Controls for immunocytochemistry: an update

Abstract

Immunocytochemistry is a highly productive method in biomedical research used to identify proteins and other macromolecules in tissues and cells. Control samples are required to show label localization is correct, but the understanding and use of immunocytochemistry controls have been inconsistent. A new classification of immunocytochemical controls is proposed that will help in understanding this most important component of the experiment. The three types of controls required for immunocytochemistry are primary antibody controls that show the specificity of the primary antibody binding to the antigen, secondary antibody controls that show the label is specific to the primary antibody, and label controls that show the labeling is the result of the label added and not the result of endogenous labeling. Publications containing immunocytochemical results must give details of how these controls were performed.

Figure 1.

An immunoglobulin G (IgG) antibody is a single protein made from four peptides joined by disulfide bonds. There is a single constant region (white) containing the Fc portion and species-specific antigens. The variable region (gray) contains the Fab portion that binds the epitope portion of the antigen. The short protein found only in the variable region is known as the light chain; the large protein that is part of the constant and variable region is the heavy chain.
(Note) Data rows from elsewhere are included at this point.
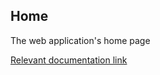 ## Home


The web application's home page

[Relevant documentation link](https://microsoft.github.io/azure-data-services-go-fast-documentation/4-Web-Application-Manual/)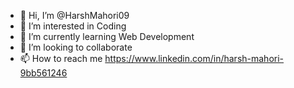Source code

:- 👋 Hi, I’m @HarshMahori09
- 👀 I’m interested in Coding
- 🌱 I’m currently learning Web Development
- 💞️ I’m looking to collaborate 
- 📫 How to reach me https://www.linkedin.com/in/harsh-mahori-9bb561246

<!---
HarshMahori09/HarshMahori09 is a ✨ special ✨ repository because its `README.md` (this file) appears on your GitHub profile.
You can click the Preview link to take a look at your changes.
--->
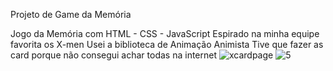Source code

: Projeto de Game da Memória

Jogo da Memória com HTML - CSS - JavaScript
Espirado na minha equipe favorita os X-men
Usei a biblioteca de Animação Animista
Tive que fazer as card porque não consegui achar todas na internet
![xcardpage](https://user-images.githubusercontent.com/79944203/158919939-404af7d6-f17f-41a0-9277-33d4736fdba3.png)
![5](https://user-images.githubusercontent.com/79944203/158919994-c14368c1-ff83-46be-9065-a05eab6b5c09.png)
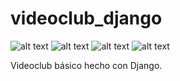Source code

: # videoclub_django

![alt text](https://github.com/AngelQuesada/videoclub_django/blob/master/capturas/captura1.jpg?raw=true)
![alt text](https://github.com/AngelQuesada/videoclub_django/blob/master/capturas/captura2.jpg?raw=true)
![alt text](https://github.com/AngelQuesada/videoclub_django/blob/master/capturas/captura3.jpg?raw=true)
![alt text](https://github.com/AngelQuesada/videoclub_django/blob/master/capturas/captura4.jpg?raw=true)


Videoclub básico hecho con Django.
The IgG can be digested by the protease enzyme, papain, at the hinge region (flexible region of the heavy chain), into an Fc end (constant end) and a Fab end (variable end). The antigen is the molecule used to immunize the animal, and the epitope is one of many portions of the antigen that can generate antibodies. Figure reproduced with permission from Burry (2010).

Figure 2.

Absorption control is the incubation of the primary antibody with the antigen used to generate the antibody. (A) The primary antibody incubated with excess antigens binds all of the Fab sites capable of binding the antigen in the tissue (arrow). (B) If the correct antigen and an incorrect antigen have the same epitope (arrows), then binding to both is inhibited by the absorption control. (C) In some cases, the antigen adsorbed by the antibody binds to proteins in the tissue, and the adsorbed antibody appears to bind to a protein (#4) independently of the antibody. Figure reproduced with permission from Burry (2010).

Figure 3.

(A) Incubation with antibodies should show antibody binding to only the correct antigen. Nonspecific binding can result from charged groups that bind proteins, including antibodies. The tissue can have Fc receptors that bind to the Fc region of any antibody. Some tissues can have exposed endogenous antibodies. In experiments with multiple primary antibodies, incorrect binding by other antibodies can occur. (B) There are blocking agents that block each of the sites that cause nonspecific binding. The primary antibody binds to the correct antigen and is not affected by any of the blocking agents. Charged groups can be quenched by any protein, and BSA is commonly used because it is not a source of antibody binding. The Fc receptors must be quenched by the Fc end of an IgG antibody that has no ability to bind other antigens; normal serum from the same species as the secondary antibody is commonly used. Endogenous antibodies are blocked by incubations with antispecies Fab fragments that are used only when tissue from injured animals is processed. In experiments with multiple primary antibodies, where incorrect binding of labeled secondary antibodies is suspected, the secondary antibody control shows this incorrect binding. Reproduced with permission from Burry (2010).